2 minute read

BIG DATA

Alumni Feature

DEEP LEARNING

FINDING THE KEY TO UNLOCKING THE WORLD’S COMPLEX PROBLEMS

BY DALE LONG

The worlds of mathematics, science and computing are becoming aligned, like mixing liquids in a chemistry beaker, to explore the impossible, discover medical breakthroughs and make machines more intelligent—all in a concentrated effort to improve people’s lives.

For instance, the development of deep neural “stacked information” networks combined with imaging processes for examining the neurosensory tissue within the core of the human eye is helping ophthalmologists improve the early detection rates for vision loss in diabetics. Elsewhere, these deep learning models are helping pathologists better identify cancerous cells in hopes of correcting the one out of 12 breast cancer biopsies that are currently being misdiagnosed or undisclosed.

As you might suspect, Rose-Hulman alumni are in the thick of deep learning. Ryan Poplin, a 2004 computer science and mathematics alumnus, is leading Google’s Brain Genomics Team that’s looking to produce the short DNA fragments and any significant small differences within them— providing scientists and other researchers with the roadmap to unlock the building blocks to solving such genetic diseases as cystic fibrosis and sickle cell anemia, producing plants with a higher nutritional value or that can tolerate herbicides, and exchanging DNA from persons to solve genetic dysfunctions.

Ryan Poplin is leading Google’s Brain Genomics Team.

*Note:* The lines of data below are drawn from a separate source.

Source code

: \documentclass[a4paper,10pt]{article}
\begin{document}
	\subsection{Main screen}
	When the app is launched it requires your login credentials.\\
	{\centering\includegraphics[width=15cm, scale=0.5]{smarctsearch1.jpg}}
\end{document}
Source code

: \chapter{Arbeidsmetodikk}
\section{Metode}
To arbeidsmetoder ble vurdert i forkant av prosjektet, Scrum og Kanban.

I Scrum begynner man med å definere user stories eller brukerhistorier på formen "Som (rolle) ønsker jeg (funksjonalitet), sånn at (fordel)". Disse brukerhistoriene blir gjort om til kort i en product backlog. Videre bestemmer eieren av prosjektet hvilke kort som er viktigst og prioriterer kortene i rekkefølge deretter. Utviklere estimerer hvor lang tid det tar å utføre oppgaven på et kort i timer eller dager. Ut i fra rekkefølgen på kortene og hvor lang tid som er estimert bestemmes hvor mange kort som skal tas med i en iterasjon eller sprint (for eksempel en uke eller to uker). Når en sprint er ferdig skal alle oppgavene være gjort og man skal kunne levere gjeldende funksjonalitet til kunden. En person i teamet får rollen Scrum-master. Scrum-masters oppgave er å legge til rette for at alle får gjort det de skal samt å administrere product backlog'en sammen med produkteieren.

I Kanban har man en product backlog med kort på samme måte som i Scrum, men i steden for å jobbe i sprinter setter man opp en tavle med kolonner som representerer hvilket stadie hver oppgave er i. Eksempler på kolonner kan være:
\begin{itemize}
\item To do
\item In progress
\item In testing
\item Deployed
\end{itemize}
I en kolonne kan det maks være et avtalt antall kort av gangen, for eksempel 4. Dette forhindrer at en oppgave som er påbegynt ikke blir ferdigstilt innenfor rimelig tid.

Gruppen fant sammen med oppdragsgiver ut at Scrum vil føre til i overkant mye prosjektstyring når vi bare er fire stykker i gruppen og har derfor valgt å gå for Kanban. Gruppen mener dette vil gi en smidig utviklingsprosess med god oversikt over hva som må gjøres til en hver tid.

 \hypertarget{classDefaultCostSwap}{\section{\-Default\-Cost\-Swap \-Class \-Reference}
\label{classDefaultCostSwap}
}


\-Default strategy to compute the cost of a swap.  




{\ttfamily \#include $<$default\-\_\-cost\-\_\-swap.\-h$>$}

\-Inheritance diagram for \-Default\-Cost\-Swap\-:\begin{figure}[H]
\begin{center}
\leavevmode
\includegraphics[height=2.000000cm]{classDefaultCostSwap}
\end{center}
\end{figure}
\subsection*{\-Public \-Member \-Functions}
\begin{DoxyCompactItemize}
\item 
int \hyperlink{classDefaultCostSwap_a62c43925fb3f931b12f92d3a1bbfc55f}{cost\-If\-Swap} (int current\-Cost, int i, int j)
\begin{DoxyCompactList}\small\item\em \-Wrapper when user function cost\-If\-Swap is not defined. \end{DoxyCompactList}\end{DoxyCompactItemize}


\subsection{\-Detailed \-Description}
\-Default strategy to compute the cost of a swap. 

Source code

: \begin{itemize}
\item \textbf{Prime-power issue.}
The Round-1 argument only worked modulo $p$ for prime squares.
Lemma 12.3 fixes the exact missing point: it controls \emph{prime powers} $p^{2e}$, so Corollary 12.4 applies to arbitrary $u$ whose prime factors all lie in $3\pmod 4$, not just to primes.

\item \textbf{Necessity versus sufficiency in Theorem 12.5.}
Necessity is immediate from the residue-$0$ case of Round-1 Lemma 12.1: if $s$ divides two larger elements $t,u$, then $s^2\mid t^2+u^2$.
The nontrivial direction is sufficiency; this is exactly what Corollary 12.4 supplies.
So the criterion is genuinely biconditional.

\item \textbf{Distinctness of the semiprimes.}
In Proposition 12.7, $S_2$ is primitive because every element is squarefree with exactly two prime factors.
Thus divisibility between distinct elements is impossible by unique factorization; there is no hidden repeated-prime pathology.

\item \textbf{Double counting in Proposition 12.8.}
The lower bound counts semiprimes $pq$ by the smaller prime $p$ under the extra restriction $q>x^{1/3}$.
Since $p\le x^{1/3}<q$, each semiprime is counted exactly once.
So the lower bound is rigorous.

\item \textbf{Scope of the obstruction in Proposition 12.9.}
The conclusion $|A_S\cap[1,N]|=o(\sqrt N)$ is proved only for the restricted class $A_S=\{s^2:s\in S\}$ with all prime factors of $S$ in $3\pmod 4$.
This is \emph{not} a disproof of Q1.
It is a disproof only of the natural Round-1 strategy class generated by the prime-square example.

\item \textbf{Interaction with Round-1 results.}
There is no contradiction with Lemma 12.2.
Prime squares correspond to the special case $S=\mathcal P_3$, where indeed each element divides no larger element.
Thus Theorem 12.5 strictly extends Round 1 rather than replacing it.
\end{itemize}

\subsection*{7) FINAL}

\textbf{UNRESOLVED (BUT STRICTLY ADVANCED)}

Ryan Poplin is leading Google’s Brain Genomics Team.

PHOTO: BRYAN CANTWELL

ENDLESS POSSIBILITIES

“We’re talking about a whole new world for everybody in science, engineering, computer science and math. The possibilities are quite endless,” says Poplin. His team of five engineers is developing a variety of algorithms and problem-solving tools in computational genomics.

This relatively new process, known as “deep variant calling,” is a vast improvement over conventional “variant calling” techniques, which produce thousands of errors and missed variants within each genome sequence segment. The approach helped Poplin and Google-affiliated Verily Life Sciences startup win the highest performance award for single nucleotide polymorphisms, or SNPs, in the Federal Drug Administration’s 2016 variant calling challenge.

“Deep variant represents a significant step towards more automatic deep-learning approaches for developing software to interpret biological instrumentation data,” says Poplin, who added to his academic credentials from Rose-Hulman with a master’s degree in neural computation at Carnegie Mellon University.

He was the lead developer of the Genome Analysis Toolkit, a popular software package for processing next-generation DNA sequencing data. Poplin has been sought as a keynote speaker at conferences and workshops throughout the country for his expertise in data science and computational genomics. Publications by Google Brain team members have been featured in leading computer science journals.

Poplin’s team is taking advantage of technical resources available through Google and its parent company, Alphabet, to meet its research goals.

This produces intelligent machines and processes that will someday improve people’s lives. This is done through deep learning research, a subfield of machine learning, that focuses on building highly flexible models that learn their own features, end-to-end, and make efficient use of data and computation.

UNLOCKING POTENTIAL DISCOVERIES

“Our expertise in these systems is giving us the knowledge to build tools that are accelerating machine-learning research and unlocking its practical value,” Poplin remarks in a telephone interview from Google Brain’s offices amid Google’s headquarters in Mountain View, California.

Google Brain researchers have the liberty of setting their own research agendas and determining level of engagement—from basic methodological studies or more applied research. Then, this work in genomic information is being shared with researchers, physicians and other professionals.

“Big genomic data is moving at such rapid speeds. We’re talking in terms petabytes (a million gigabytes) rapidly growing toward exabytes (one quintillion bytes),” he says. “Through extensions to the Google Cloud Platform, the same technologies that power Google Search and Google Maps are securely storing, processing, exploring and sharing large, complex datasets that are valuable resources to everyone.”